(Data extracted from a collection)

"""

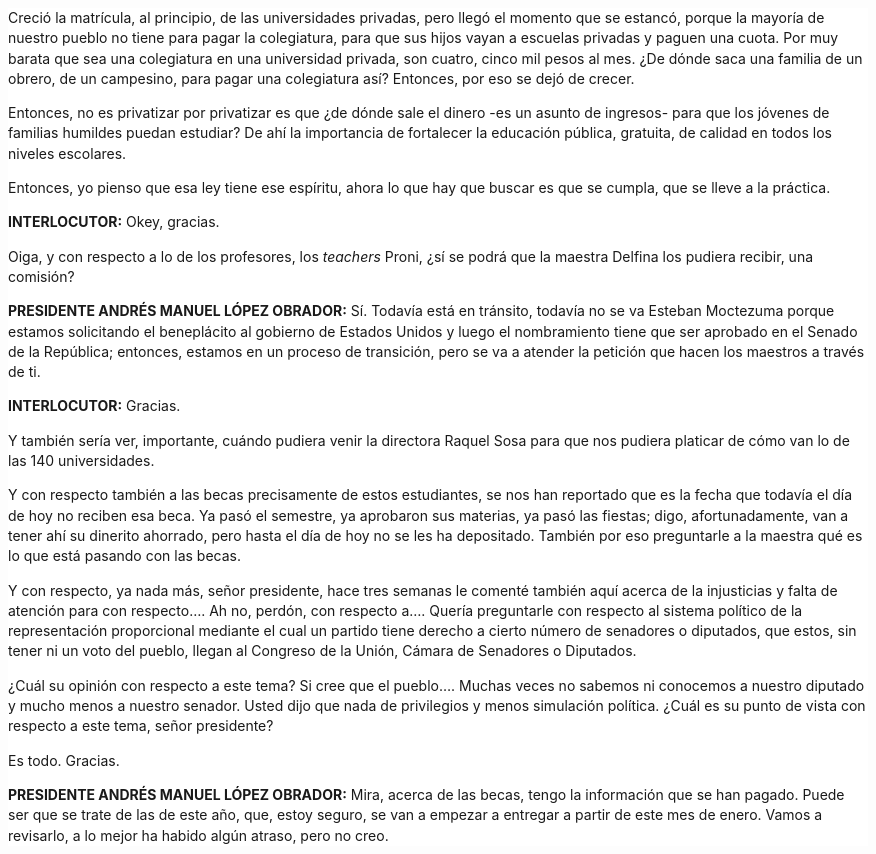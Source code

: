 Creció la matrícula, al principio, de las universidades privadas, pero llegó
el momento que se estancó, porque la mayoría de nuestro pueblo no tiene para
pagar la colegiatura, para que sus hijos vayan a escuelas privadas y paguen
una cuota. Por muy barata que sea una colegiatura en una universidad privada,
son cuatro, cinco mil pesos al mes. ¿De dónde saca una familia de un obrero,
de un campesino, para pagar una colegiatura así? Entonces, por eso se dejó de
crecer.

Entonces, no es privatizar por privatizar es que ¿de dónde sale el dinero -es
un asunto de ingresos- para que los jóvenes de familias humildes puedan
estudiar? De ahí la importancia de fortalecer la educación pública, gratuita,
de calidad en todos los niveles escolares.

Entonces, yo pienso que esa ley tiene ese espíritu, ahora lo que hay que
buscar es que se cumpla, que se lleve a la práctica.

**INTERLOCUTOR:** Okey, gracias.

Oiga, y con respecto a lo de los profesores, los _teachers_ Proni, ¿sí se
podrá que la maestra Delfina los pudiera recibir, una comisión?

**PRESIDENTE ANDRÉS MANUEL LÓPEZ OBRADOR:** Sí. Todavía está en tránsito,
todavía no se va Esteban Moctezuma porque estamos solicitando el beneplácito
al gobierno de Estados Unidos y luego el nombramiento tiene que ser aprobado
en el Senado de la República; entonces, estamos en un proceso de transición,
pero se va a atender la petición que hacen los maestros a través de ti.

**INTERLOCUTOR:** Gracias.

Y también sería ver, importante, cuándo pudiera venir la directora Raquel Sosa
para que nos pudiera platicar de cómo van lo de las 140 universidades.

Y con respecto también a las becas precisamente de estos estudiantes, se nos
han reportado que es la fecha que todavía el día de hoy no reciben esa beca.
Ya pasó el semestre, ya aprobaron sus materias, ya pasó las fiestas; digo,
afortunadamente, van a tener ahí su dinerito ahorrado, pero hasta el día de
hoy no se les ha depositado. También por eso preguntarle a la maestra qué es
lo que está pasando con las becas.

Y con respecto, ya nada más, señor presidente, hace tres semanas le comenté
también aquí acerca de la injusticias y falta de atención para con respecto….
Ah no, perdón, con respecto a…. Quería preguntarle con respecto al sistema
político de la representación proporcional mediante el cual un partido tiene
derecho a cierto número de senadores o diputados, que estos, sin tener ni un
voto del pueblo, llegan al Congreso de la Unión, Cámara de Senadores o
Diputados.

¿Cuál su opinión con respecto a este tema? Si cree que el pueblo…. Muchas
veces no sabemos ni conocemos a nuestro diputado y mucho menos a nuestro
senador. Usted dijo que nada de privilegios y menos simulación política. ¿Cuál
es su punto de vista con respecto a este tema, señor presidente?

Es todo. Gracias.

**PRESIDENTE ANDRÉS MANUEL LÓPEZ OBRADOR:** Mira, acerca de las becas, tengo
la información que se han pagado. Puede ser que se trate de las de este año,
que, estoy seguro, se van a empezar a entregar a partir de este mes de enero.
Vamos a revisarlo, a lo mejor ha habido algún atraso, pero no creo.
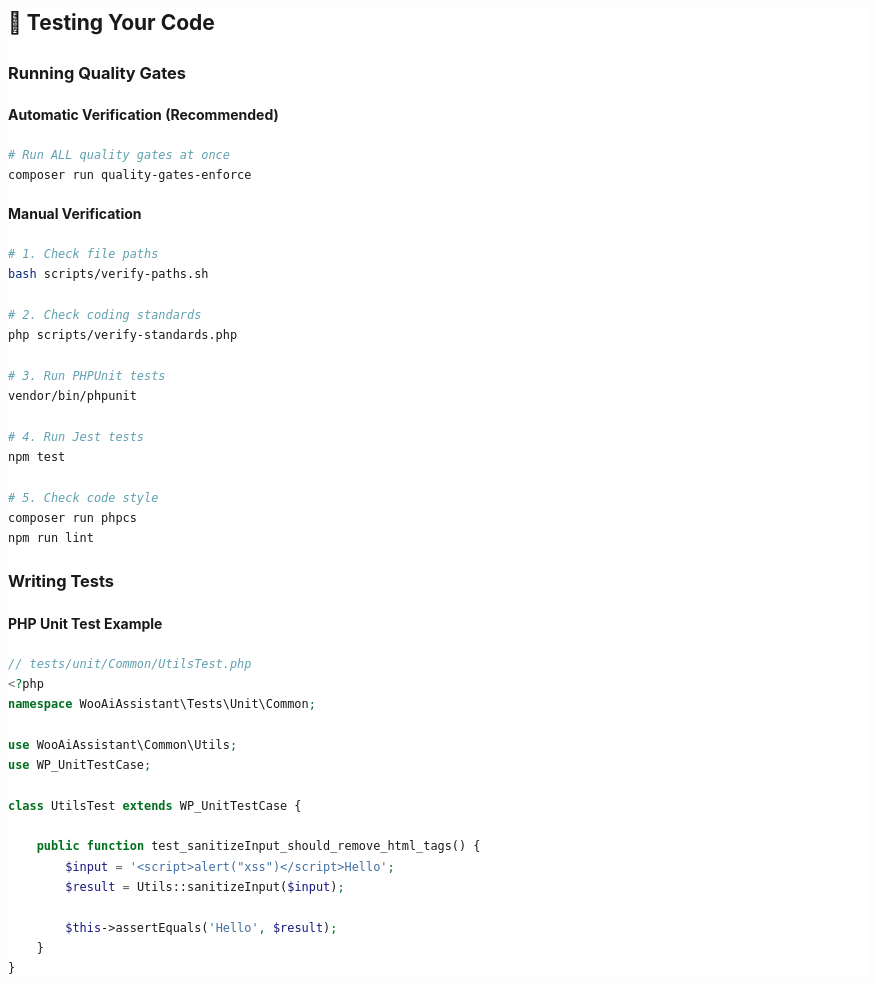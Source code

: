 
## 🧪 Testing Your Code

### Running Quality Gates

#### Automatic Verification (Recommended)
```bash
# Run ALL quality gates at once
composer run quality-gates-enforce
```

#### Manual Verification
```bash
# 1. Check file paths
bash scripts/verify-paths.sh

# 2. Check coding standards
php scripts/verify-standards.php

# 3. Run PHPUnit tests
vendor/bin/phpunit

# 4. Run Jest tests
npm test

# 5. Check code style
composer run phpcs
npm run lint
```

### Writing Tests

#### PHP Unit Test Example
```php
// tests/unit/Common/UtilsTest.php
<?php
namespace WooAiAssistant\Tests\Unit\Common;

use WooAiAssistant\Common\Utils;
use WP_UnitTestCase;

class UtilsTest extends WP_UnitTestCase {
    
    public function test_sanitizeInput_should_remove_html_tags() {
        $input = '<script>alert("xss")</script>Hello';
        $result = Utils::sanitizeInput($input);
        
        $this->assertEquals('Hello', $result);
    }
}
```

"""

__INSTRUCTIONS FOR THE TASK__. Lines with "preguntarle" in the records: how many are there? Give only the number.

__RESPONSE TO THE EXERCISE__. 2